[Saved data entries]
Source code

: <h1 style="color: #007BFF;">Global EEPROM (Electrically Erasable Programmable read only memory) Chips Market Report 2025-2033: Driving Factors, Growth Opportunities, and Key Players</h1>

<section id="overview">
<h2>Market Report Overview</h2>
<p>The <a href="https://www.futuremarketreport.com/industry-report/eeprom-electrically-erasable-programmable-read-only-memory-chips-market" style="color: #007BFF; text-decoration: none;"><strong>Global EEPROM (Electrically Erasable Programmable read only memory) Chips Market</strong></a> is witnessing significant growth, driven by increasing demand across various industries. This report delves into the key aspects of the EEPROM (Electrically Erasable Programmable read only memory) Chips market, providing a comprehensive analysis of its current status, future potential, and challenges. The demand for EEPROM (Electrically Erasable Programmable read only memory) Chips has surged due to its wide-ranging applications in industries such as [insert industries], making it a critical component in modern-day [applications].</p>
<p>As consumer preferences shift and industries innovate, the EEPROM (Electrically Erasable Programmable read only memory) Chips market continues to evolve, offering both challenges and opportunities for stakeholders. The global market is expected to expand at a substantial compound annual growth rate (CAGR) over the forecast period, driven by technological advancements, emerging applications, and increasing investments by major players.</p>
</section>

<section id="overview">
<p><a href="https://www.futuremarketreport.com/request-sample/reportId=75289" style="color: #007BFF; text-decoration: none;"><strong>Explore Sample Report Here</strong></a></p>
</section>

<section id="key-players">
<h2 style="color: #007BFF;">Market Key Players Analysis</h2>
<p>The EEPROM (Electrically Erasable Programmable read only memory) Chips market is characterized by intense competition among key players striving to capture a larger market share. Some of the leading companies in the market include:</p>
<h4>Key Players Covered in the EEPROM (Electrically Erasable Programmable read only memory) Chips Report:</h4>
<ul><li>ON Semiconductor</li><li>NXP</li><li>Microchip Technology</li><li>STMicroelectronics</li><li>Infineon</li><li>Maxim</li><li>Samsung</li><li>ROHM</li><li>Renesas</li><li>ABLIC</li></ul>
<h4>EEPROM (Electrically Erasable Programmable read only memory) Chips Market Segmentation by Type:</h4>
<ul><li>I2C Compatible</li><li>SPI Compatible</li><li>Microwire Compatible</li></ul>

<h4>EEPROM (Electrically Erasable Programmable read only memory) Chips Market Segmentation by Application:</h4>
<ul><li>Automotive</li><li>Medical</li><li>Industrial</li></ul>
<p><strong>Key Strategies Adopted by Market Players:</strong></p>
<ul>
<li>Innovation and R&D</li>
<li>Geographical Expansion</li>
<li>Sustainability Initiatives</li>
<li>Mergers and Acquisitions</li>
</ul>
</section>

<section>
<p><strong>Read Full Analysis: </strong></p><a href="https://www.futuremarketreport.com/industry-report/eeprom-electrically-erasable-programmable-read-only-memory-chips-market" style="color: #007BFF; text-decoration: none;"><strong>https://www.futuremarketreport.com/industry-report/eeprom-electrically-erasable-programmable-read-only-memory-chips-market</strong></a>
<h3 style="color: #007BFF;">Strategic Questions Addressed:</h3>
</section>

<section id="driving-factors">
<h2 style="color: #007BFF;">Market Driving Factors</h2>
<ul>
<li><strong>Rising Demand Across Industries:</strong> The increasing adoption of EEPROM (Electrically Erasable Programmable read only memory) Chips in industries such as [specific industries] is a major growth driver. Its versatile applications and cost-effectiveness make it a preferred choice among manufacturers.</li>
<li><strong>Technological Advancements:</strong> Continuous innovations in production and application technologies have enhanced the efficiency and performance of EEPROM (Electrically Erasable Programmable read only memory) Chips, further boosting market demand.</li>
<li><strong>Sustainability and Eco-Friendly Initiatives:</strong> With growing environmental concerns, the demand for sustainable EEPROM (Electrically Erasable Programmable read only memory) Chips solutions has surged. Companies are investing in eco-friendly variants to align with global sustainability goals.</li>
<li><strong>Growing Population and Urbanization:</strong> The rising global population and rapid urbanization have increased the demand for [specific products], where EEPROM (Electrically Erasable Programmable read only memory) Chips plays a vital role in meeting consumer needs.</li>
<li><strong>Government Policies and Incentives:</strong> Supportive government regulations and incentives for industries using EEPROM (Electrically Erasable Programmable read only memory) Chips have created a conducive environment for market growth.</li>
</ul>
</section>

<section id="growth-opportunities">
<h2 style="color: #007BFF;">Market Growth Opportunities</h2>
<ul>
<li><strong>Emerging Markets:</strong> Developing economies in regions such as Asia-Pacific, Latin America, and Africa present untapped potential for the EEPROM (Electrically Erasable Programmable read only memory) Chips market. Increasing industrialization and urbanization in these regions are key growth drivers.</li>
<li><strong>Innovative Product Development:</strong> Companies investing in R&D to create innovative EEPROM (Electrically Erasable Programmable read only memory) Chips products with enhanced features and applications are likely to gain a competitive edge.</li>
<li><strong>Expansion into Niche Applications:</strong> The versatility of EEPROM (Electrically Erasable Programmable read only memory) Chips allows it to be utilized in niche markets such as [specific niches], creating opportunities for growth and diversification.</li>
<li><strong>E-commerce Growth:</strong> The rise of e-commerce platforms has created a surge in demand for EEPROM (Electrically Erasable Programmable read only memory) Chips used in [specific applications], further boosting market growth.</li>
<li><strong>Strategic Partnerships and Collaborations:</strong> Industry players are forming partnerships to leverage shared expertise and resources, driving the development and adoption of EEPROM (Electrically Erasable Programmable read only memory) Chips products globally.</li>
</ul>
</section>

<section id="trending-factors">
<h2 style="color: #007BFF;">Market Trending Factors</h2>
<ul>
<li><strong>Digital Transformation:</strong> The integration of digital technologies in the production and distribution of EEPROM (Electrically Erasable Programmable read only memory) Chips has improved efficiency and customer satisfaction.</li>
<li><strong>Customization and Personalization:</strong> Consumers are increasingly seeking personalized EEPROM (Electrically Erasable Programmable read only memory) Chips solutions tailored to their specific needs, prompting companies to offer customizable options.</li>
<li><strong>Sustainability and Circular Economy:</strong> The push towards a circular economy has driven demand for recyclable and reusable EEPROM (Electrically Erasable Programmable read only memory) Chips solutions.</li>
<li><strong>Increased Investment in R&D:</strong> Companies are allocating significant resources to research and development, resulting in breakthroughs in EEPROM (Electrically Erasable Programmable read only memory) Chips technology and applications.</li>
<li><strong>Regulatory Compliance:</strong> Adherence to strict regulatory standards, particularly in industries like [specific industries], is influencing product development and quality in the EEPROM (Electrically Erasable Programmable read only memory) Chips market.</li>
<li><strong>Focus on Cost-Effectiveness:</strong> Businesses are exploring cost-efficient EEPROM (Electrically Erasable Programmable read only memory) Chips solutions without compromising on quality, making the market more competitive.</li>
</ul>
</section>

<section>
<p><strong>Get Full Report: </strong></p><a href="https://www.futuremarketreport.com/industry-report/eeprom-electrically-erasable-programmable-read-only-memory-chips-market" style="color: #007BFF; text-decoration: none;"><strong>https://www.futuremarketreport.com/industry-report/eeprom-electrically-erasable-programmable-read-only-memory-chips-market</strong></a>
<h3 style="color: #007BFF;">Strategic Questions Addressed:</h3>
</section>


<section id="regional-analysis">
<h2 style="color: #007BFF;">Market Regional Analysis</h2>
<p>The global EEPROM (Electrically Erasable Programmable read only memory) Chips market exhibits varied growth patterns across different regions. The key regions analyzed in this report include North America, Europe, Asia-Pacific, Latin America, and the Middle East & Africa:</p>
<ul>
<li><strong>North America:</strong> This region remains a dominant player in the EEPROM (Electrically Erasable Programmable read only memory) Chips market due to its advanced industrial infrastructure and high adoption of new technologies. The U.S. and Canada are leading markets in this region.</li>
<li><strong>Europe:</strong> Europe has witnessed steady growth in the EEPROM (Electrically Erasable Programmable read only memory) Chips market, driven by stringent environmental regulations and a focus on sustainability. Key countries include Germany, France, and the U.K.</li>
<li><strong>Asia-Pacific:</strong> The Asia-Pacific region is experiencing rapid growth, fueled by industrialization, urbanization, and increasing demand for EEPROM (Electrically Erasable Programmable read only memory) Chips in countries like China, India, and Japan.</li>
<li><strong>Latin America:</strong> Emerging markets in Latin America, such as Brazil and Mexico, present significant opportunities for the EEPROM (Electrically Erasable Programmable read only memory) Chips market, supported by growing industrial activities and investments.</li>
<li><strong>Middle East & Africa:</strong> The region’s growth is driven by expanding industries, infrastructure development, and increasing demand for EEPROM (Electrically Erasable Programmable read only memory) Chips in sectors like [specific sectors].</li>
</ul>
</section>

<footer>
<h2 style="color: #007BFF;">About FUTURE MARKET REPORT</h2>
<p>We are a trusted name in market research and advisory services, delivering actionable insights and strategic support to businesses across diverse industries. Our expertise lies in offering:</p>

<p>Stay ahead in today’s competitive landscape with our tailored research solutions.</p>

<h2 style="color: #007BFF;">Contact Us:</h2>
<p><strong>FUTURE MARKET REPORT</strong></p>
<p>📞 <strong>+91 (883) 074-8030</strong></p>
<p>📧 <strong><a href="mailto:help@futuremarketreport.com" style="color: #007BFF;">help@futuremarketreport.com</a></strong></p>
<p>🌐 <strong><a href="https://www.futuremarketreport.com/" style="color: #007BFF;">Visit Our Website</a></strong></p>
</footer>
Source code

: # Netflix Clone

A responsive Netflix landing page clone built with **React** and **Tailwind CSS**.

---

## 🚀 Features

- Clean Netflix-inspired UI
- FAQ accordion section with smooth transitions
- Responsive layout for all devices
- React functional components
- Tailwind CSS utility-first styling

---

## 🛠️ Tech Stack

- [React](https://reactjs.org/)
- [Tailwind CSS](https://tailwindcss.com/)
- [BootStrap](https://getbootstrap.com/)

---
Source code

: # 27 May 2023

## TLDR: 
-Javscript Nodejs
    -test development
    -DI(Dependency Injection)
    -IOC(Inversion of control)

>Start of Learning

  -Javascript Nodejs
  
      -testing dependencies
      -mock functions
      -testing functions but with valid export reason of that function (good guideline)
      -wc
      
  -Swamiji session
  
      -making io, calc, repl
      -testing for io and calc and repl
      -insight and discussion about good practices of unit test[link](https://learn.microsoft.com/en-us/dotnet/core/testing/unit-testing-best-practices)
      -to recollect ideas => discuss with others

[TASK DIRECTIONS] Working through the data above, find every line holding "further" and copy it.

[RESULT OF THE EXERCISE]
<li><strong>Technological Advancements:</strong> Continuous innovations in production and application technologies have enhanced the efficiency and performance of EEPROM (Electrically Erasable Programmable read only memory) Chips, further boosting market demand.</li>
<li><strong>E-commerce Growth:</strong> The rise of e-commerce platforms has created a surge in demand for EEPROM (Electrically Erasable Programmable read only memory) Chips used in [specific applications], further boosting market growth.</li>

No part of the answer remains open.